People who use the term assemblers call the result of merging a pair a "contig",
I call it a "consensus sequence".
Consensus
sequence
Paired read mergers generate consensus sequences by
aligning the forward and reverse reads and resolving any mismatches found in
the alignment. The reverse read is reverse-complemented so that its sequence
is oriented on the same strand as the forward read. Usually, the alignment
covers part of the forward and reverse reads leaving unaligned segments at
the beginning of both reads. However, if the sequencing construct is shorter
than the read length then the alignment is
staggered with unaligned segments at the ends rather than the beginning of
the reads. By default, the fastq_mergepairs command trims (discards) the unaligned
segments if the alignment is staggered.
In mismatched positions,
the base call with the higher Q score is
chosen. If the Q scores are the same, the base call is taken from the forward read.
Posterior quality scores
If the base calls match,
the Q score should increase. If there is a mismatch, the Q score should be
usually be reduced, but not always. The Q score at a mismatch position may
stay the same or even increase if one of the reads has a low enough Q score
that the base call is predicted to be wrong, e.g. Q=2 which indicates an
error probability of 63.1%. The error probabilities after merging are called
posterior probabilities, and the corresponding Q scores are called posterior
Qs. The term "posterior" comes from Bayesian statistics, meaning after new
evidence has been taken into account. The equations for calculating
posterior Qs are given in Edgar & Flyvbjerg (2015).

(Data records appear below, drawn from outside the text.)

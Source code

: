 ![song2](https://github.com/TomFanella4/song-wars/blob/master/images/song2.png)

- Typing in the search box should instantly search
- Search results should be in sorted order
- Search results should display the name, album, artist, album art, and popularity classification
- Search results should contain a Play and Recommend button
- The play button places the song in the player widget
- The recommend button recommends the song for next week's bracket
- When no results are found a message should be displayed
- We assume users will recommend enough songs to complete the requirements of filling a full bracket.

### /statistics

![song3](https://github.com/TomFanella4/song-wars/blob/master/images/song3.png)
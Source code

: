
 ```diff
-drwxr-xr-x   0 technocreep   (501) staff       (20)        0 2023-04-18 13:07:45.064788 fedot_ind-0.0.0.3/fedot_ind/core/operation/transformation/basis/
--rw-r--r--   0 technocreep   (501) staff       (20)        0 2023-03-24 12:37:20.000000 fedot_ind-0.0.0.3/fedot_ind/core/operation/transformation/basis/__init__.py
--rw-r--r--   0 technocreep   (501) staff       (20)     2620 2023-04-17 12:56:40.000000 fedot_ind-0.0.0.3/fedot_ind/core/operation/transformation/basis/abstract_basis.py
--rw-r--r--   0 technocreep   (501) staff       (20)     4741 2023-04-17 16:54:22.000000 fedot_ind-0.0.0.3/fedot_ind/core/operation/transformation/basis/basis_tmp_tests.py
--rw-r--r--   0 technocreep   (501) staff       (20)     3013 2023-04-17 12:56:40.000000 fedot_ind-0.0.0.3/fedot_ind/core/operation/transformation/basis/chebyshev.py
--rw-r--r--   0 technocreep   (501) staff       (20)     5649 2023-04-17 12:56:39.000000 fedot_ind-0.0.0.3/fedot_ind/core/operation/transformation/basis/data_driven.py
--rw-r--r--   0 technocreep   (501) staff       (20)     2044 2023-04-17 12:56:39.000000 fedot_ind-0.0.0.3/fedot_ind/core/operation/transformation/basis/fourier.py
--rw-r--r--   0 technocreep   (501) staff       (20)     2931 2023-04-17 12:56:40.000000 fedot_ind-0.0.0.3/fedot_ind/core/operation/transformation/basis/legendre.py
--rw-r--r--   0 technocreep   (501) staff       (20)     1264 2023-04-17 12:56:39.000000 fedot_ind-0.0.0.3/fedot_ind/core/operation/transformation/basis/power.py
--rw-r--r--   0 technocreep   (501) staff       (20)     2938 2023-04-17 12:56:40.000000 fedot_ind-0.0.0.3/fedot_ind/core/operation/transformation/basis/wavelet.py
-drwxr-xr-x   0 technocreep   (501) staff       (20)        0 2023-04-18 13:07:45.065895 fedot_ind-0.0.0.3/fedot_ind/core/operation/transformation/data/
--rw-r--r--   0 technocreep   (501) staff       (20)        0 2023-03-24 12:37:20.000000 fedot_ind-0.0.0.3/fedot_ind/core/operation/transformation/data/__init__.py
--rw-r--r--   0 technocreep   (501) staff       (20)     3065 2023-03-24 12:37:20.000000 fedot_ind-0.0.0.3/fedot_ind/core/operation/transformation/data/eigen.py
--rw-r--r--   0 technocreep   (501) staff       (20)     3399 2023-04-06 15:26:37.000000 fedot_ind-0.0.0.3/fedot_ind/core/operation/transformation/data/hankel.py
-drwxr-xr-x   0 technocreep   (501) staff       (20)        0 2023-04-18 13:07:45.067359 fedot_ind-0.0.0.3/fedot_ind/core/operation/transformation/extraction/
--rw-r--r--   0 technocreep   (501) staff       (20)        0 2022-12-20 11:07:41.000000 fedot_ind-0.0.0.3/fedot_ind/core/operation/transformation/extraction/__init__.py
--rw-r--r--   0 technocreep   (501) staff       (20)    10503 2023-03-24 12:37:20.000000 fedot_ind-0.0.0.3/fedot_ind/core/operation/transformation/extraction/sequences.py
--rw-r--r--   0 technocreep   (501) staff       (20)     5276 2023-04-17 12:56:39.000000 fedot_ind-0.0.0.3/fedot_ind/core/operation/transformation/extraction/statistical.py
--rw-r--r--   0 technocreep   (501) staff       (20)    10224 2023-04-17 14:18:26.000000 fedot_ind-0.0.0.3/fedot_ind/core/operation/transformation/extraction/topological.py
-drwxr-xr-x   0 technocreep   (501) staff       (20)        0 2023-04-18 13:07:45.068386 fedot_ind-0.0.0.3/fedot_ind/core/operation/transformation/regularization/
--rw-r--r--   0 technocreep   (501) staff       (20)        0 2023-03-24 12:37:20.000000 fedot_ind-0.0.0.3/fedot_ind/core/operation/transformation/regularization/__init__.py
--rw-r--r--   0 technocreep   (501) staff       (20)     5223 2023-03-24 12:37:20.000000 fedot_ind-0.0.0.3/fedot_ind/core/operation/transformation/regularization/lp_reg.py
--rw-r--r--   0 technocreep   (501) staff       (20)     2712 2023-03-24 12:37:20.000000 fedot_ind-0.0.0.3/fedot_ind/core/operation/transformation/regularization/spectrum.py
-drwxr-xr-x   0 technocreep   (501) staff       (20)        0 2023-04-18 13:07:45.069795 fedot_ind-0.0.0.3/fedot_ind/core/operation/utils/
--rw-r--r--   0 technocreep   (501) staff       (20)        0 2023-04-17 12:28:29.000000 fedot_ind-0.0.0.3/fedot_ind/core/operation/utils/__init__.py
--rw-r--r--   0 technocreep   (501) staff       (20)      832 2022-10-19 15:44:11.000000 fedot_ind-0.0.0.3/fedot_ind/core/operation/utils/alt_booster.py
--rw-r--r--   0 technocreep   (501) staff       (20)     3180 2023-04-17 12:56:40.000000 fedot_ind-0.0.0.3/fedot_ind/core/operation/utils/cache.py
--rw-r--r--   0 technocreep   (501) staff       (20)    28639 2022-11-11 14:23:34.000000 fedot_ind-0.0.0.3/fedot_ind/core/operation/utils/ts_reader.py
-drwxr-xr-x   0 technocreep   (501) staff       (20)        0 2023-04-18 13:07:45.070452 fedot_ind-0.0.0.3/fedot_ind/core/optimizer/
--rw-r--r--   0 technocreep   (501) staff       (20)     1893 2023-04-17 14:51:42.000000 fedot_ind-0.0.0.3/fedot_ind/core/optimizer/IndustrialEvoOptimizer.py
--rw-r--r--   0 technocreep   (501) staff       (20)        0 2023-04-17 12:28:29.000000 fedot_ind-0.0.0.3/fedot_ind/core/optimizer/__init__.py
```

Calculating correct posterior Qs is important because it enables an improved estimate of the number of errors in the read.
Other programs calculate
incorrect posterior Q scores
Most assemblers generate posterior
Q scores which are obviously wrong in at least some situations (see
benchmark results). The best (i.e., worst)
example is PANDAseq, which reports lower Q scores in most aligned positions
even if there is agreement between the two reads (tested through v2.8).